Similar to the simulation code and experimental setup above, please contact the author for full implementation. Please do not forget to state the intended purpose in the email. Thank you for your understanding :)
Make sure your Barefoot SDE version is at least 9.9.0.
We provide a simplified version of data plane programs that can be compiled and loaded onto a single Tofino switch. Since BitSense is a switch-local optimization, it does not matter what topology is in use, and the simplest topology, i.e., two hosts connected by a switch, suffices as long as the hosts can emit and receive packets in multiple flows. The control plane program has the same decoding logic as the simulator, and we omit it.

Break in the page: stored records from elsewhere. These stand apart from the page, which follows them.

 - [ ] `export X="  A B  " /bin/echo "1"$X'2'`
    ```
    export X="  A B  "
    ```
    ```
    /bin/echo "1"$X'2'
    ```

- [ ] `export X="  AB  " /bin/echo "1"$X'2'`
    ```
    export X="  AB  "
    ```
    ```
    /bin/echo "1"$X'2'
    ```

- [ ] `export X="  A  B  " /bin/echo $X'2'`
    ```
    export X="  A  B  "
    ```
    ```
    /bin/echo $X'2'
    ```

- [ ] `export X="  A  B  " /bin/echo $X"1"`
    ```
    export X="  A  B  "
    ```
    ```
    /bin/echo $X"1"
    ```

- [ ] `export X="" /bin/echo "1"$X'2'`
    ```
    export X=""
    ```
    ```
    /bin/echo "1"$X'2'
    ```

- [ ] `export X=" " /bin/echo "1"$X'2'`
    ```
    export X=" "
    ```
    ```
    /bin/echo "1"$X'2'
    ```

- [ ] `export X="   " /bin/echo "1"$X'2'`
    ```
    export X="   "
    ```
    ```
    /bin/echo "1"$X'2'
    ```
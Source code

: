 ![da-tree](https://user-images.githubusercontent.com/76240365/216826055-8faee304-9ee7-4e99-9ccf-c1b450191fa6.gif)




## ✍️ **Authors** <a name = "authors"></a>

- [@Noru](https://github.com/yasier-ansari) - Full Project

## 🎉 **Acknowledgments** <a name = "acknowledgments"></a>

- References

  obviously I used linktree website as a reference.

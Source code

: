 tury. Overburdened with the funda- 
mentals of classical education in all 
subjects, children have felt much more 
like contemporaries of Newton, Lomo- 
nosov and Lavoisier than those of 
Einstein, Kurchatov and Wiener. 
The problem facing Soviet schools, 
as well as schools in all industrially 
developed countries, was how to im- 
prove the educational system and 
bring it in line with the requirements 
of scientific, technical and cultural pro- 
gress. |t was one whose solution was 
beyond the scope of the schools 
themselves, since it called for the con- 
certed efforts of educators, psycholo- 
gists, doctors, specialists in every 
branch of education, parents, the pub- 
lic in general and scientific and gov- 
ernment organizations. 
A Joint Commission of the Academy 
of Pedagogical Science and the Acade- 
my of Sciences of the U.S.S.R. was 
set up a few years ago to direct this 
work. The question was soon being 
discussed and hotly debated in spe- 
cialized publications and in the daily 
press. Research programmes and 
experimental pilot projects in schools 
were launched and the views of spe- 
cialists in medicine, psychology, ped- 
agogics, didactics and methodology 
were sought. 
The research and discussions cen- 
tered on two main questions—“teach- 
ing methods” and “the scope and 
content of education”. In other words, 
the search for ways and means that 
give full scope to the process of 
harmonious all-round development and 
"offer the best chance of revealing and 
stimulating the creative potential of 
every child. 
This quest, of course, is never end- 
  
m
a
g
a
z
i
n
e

For the two prototype sketches (CM and SL), the original sketch algorithms are in the file cm.p4
and sl.p4
, respectively, while the BitSense version of the sketches are in the file bs_cm.p4
and bs_sl.p4
, respectively.
The function of these programs mainly include parsing the TCP/IP header, measuring traffic statistics with sketches, and running the basic forwarding function.
You can compile the aforementioned P4 files into target-specific code using the SDE tools. When the program is deployed, you need to configure the port and download FIB (Forwarding Information Base) entries according to your local topology. You may follow a Barefoot SDE guidebook on the detailed commands.